Go line by line through the entries below and copy those containing the string "抛出IAE".

## Available data
◆ ◆ ◆ ◆ ◆ ◆ ◆

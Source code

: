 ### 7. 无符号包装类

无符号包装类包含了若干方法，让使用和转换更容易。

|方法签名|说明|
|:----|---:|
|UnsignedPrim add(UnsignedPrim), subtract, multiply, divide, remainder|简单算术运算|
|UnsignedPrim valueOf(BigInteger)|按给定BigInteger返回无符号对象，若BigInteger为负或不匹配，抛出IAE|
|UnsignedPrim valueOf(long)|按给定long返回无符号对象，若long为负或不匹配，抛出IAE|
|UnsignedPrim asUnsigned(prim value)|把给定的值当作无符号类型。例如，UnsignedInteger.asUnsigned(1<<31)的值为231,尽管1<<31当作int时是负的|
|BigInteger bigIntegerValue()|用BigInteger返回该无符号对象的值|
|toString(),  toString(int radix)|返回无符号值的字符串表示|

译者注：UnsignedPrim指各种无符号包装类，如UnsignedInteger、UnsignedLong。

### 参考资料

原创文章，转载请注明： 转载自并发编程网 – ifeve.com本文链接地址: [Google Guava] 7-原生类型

◆ ◆ ◆ ◆ ◆ ◆ ◆

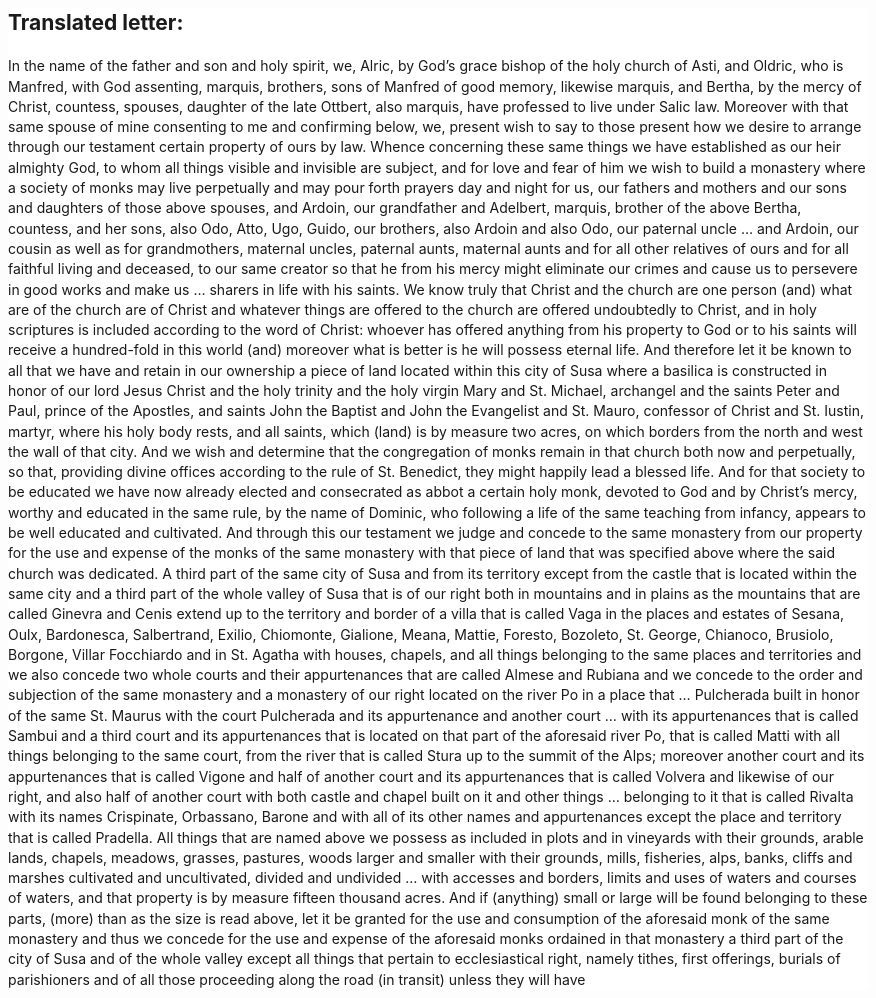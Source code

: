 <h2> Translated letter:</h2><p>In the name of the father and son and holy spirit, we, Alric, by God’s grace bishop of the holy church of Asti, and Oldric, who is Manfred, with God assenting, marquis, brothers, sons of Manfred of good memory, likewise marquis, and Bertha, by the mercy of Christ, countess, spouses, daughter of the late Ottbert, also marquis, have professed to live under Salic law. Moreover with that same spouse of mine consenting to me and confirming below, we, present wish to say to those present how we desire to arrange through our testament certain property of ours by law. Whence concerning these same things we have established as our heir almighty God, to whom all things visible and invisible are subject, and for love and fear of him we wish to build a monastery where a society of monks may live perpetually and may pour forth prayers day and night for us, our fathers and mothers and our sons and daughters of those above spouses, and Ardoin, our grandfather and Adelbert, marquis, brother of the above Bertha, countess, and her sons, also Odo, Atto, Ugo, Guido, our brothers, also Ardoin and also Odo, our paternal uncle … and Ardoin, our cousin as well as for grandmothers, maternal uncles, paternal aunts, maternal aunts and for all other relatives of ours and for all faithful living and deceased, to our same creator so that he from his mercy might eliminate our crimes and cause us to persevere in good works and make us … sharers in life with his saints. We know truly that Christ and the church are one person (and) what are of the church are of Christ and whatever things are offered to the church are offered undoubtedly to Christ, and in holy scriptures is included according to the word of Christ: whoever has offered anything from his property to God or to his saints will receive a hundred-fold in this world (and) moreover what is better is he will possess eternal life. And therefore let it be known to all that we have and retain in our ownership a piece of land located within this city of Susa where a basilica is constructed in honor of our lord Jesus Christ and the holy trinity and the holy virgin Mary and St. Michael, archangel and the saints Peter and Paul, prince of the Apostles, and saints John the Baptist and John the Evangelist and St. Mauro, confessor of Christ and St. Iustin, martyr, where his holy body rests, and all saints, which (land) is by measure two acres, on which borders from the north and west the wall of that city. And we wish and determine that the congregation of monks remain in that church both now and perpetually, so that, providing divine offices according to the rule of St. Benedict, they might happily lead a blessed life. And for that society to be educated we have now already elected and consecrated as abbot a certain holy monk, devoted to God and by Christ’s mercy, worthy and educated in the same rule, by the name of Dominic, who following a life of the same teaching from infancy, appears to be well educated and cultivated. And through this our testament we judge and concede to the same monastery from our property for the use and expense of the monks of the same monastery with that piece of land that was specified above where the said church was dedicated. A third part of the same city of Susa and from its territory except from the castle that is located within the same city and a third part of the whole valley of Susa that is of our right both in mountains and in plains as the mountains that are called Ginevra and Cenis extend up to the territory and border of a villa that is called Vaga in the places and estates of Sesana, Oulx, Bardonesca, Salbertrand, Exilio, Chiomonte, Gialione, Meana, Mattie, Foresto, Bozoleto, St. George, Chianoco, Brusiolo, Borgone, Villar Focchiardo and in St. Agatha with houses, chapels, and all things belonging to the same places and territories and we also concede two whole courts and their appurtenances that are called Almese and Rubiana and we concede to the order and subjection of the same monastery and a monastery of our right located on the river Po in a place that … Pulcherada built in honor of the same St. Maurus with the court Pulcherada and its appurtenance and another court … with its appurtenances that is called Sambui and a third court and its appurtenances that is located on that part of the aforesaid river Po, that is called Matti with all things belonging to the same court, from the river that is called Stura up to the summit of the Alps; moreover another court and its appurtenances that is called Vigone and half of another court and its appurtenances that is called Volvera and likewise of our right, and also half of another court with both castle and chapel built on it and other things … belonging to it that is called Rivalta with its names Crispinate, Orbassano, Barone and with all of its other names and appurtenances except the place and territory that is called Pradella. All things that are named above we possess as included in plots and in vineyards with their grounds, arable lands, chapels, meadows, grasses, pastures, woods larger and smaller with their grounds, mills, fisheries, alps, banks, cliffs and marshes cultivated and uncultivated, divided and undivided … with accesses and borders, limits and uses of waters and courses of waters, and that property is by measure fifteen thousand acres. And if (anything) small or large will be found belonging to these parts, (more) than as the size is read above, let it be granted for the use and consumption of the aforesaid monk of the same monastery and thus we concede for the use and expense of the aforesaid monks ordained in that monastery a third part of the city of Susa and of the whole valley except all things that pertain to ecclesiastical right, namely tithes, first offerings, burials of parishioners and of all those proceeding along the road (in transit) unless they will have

◆ ◆ ◆ ◆ ◆ ◆ ◆

## Written response
|UnsignedPrim valueOf(BigInteger)|按给定BigInteger返回无符号对象，若BigInteger为负或不匹配，抛出IAE|
|UnsignedPrim valueOf(long)|按给定long返回无符号对象，若long为负或不匹配，抛出IAE|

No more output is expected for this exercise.